Requirement:
Please state how many lines of the listing contain the word "Highlighting", giving the number by itself.

═══ Material for the task ═══

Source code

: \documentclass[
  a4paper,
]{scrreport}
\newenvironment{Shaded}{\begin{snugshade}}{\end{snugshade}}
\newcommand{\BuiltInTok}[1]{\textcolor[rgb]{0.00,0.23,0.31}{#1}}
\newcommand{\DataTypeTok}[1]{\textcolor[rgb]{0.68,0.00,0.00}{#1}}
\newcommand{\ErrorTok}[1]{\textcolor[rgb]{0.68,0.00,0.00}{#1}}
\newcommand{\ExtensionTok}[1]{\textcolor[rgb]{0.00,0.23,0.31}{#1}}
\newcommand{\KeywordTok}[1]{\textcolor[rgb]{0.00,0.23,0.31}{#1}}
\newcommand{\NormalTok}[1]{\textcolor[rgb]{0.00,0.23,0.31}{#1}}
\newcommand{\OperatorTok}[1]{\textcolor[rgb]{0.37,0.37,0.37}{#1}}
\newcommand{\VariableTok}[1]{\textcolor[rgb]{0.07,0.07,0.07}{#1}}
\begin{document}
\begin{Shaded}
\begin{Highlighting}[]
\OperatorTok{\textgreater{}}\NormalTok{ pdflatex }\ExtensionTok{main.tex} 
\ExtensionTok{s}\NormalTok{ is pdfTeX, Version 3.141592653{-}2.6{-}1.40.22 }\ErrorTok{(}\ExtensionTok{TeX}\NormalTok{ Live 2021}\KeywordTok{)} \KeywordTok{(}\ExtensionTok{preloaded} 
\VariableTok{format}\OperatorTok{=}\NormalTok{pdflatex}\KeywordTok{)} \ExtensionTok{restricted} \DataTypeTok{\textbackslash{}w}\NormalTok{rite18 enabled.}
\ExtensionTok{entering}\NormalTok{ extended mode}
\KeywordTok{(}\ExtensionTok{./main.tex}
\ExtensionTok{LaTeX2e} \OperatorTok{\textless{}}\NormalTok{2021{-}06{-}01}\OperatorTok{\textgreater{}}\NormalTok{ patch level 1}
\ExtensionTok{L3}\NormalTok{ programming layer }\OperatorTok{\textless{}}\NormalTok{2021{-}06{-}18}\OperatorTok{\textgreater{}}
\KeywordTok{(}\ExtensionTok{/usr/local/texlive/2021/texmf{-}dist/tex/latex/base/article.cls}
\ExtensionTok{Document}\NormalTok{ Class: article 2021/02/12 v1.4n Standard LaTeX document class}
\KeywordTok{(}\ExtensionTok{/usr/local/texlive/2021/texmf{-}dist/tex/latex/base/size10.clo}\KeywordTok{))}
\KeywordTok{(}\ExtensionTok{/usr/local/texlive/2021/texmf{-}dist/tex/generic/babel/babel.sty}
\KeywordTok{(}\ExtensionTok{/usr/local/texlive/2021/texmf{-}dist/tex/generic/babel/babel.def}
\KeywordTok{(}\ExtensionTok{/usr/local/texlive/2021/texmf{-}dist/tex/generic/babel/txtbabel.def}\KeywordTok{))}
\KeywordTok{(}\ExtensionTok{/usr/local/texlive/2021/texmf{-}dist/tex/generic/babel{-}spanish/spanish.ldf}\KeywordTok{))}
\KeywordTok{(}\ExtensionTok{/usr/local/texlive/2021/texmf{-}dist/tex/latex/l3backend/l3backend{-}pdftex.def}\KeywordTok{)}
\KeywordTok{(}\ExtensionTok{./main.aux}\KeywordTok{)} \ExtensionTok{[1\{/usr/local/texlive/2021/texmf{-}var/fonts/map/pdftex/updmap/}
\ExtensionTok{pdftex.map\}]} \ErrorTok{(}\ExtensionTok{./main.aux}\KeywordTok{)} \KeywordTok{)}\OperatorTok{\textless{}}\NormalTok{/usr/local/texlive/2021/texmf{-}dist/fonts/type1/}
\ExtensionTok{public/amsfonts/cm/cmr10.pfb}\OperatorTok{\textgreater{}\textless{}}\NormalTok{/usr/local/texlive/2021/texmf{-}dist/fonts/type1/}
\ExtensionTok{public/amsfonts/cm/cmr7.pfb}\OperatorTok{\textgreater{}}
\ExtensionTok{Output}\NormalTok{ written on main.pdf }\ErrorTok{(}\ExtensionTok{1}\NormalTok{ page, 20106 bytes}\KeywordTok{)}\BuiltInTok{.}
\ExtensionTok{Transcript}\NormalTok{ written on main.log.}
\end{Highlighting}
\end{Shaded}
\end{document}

═══

Completed task:
2